Wir Normalmenschen haben uns ebenfalls an die Vorstellung herangetastet, dass wir mit nicht-menschlichen Systemen brauchbar kommunizieren können. Als vor rund zwei Jahren das KI-Sprachmodell Chat GPT entdeckt wurde, brach die Plattform zwischenzeitlich zusammen. Die Nachfrage war riesig und die Überraschung gross: Die Ergebnisse waren mitunter besser als uns lieb war. Ein Bewerbungsschreiben, eine kurze Ansprache, gar ein Liebesbrief – tadellos. Anders als bei Suchmaschinen müssen wir richtige Fragen stellen, nicht nur Begriffe eingeben. Und wir können nachfragen. Das kommt einem interessanten Gespräch schon ziemlich nahe. Auch wenn Grafikprogramme noch wenig Inspirierendes liefern und manchmal Informationen wild vermischt werden: Wir erleben persönlich die Technologie, die unsere Welt verändern wird.
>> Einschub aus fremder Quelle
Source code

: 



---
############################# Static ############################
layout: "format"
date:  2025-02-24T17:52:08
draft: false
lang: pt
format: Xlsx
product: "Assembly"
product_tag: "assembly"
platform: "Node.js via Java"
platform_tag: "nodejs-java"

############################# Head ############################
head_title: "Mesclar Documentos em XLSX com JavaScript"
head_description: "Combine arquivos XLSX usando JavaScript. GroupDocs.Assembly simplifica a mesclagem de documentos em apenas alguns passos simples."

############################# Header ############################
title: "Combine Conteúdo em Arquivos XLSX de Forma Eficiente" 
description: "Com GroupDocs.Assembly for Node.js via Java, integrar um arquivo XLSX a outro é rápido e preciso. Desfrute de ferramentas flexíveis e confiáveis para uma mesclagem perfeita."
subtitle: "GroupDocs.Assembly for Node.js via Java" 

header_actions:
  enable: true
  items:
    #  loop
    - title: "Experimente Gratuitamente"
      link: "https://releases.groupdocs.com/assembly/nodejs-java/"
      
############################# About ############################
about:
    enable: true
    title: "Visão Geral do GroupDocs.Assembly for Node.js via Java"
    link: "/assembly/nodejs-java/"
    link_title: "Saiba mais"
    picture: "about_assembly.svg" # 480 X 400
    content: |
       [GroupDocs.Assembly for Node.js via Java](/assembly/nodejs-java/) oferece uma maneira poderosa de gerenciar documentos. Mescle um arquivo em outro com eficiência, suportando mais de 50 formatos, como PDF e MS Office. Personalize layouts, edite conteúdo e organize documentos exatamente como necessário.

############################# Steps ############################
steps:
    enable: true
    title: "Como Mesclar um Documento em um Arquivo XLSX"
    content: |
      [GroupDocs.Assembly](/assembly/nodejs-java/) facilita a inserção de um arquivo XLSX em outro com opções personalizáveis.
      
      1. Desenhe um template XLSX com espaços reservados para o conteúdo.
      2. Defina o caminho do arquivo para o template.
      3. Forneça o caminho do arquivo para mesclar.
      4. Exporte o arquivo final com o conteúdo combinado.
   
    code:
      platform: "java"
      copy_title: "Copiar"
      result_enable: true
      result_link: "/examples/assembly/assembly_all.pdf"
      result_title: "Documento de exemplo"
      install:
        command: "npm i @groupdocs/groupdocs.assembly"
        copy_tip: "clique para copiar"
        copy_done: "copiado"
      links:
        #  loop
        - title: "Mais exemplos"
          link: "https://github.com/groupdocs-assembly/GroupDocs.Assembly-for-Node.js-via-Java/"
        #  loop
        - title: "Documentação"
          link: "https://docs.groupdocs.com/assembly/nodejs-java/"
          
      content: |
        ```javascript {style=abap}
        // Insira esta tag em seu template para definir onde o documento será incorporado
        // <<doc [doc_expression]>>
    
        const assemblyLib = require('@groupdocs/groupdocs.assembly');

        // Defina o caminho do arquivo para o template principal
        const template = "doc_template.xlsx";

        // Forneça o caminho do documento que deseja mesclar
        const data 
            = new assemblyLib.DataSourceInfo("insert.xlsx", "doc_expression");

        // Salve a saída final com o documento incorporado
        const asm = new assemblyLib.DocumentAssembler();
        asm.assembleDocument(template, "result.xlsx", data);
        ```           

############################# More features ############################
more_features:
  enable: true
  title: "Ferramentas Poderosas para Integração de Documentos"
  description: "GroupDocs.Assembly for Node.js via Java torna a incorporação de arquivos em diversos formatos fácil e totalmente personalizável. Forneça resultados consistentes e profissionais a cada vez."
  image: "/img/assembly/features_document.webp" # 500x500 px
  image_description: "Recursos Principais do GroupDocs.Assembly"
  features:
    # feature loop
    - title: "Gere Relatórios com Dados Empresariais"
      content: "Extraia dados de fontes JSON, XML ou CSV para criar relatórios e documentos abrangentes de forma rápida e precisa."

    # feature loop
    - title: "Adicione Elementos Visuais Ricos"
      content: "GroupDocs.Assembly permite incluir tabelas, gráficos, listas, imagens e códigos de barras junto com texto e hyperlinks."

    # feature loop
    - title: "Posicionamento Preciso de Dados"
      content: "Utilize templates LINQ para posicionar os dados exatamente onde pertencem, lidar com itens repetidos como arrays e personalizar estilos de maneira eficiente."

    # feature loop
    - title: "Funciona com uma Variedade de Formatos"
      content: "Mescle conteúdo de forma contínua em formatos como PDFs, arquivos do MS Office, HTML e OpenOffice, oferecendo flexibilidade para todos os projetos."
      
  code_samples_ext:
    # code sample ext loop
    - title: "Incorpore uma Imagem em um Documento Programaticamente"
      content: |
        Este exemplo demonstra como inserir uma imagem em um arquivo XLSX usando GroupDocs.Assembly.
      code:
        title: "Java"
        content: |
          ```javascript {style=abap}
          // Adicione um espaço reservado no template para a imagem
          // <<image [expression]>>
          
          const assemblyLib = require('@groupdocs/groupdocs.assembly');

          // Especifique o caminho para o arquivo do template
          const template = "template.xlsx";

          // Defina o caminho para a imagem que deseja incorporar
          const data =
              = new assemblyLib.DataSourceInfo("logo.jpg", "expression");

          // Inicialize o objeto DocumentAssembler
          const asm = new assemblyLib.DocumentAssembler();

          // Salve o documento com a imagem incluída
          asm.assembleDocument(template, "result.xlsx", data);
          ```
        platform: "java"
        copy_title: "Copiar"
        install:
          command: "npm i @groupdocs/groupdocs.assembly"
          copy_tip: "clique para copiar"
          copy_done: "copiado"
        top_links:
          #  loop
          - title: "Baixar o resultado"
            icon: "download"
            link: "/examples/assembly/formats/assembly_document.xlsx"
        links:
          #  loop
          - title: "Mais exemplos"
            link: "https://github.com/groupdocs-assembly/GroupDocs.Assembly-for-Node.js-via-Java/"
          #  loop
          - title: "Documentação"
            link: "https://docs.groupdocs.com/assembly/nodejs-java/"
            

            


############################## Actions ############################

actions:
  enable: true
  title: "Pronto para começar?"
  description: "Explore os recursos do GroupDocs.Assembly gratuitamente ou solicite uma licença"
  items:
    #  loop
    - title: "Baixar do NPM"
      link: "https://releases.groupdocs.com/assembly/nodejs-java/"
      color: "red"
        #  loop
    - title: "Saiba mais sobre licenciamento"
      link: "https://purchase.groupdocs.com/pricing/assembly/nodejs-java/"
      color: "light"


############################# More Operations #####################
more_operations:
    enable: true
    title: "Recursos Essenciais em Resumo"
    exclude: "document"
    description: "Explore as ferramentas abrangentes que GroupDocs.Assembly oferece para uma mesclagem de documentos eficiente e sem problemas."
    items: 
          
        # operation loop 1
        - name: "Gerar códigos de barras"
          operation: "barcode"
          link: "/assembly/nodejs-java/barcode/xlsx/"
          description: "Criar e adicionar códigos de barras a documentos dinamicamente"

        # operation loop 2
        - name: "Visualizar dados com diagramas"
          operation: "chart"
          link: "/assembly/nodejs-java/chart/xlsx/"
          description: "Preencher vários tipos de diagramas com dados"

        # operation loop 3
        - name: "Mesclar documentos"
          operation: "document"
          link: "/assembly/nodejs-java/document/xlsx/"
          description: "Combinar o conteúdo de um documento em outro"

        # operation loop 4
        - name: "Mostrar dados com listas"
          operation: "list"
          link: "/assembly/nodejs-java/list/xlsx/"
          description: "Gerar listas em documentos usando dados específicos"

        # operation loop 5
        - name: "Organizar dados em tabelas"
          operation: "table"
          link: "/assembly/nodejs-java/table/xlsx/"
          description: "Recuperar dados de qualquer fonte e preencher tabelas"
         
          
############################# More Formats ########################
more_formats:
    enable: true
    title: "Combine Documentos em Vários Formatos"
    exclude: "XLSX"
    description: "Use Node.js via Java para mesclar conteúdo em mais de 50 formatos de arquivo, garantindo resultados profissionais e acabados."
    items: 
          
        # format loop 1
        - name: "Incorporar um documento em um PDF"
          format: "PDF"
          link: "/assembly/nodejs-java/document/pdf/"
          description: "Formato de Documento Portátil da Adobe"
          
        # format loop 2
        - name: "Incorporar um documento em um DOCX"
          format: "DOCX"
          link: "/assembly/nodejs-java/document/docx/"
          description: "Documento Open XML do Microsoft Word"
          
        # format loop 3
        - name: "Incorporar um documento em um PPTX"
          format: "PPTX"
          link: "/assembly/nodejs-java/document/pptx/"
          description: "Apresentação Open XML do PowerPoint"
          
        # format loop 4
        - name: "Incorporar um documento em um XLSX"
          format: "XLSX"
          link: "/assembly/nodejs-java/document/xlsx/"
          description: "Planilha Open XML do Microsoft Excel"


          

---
Es gibt auch bei KI schlau und noch schlauer. Was wir kennengelernt haben, zählt zur ersten Stufe künstlicher Intelligenz, der Artificial Narrow Intelligence (ANI). Chat GPT, Sprachassistenten oder ein Schachcomputer können bestimmte Aufgaben sehr gut, vielleicht besser als der Mensch. Mehr nicht. Sie müssen immer wieder neu programmiert werden.

Kognitive Fähigkeiten, die dem menschlichen Denken ähneln, hat erst die nächste Stufe, Artificial General Intelligence (AGI). Sie kann Erlerntes anwenden, die eigene Leistung beurteilen, daraus wiederum lernen und bei unüberwindbaren Problemen um Hilfe bitten. Jensen Huang, Gründer und CEO von Nvidia, schätzt forsch, dass diese Technologie in zehn Jahren so weit sei. Andere sind da skeptischer. Aber bevor es so weit ist, so wieder Stephen Hawking, müssen wir sicherstellen, dass diese Computer Ziele verfolgen, die auf einer Linie mit den unseren liegen. «Ich habe Angst vor den Folgen, die es haben könnte, wenn wir etwas schaffen, das dem Menschen ebenbürtig oder ihm sogar überlegen ist. Stellen wir uns ein Wettrüsten autonomer Waffensysteme vor, die selbständig ihre Ziele auswählen und eliminieren.» So weit entfernt klingt das leider nicht. Wir müssen einfordern, mögliche gesellschaftliche Risiken abzuwägen.

In dieser Haltung hat das Europäische Parlament kürzlich ein Gesetz über KI verabschiedet, das erste der Welt. Dieses teilt KI-Systeme in Risikogruppen ein und stellt für die einzelnen Gruppen Regeln auf. Je höher das Risiko, desto strenger. Und es fordert Transparenz: Es muss stets klar sein, ob man mit einem KI-System kommuniziert oder mit einem Menschen. Das ist vorbildlich, auch für unsere Gesetzgebung.

Was können wir weiter tun? Behalten wir die Entwicklung fest im Auge. Sie wird uns und die kommenden Generationen stark verändern. Doch niemand hindert uns daran, weiterhin selbst zu denken. Nutzen wir unser Hirn und unsere menschliche Intelligenz und bleiben wir stolz darauf. In allem übrigen gilt: 42.

Die Autorin hat keine KI verwendet.

19. März 2024 – birgit.aufterbeck@luzern60plus.ch


Zur Person
Birgit Aufterbeck Sieber, 1968 geboren, ist bei Düsseldorf aufgewachsen. Sie studierte Geschichte, politische Wissenschaften und Kunstgeschichte in Bonn und lebt seit 1999 in Luzern. Neben vielen Tätigkeiten in Wirtschaft und Medien war sie von 2015 bis 2023 Präsidentin der Stiftung Luzerner Theater. Sie setzt sich weiterhin für eine neue Theaterinfrastruktur in einer vielseitigen Kulturstadt ein.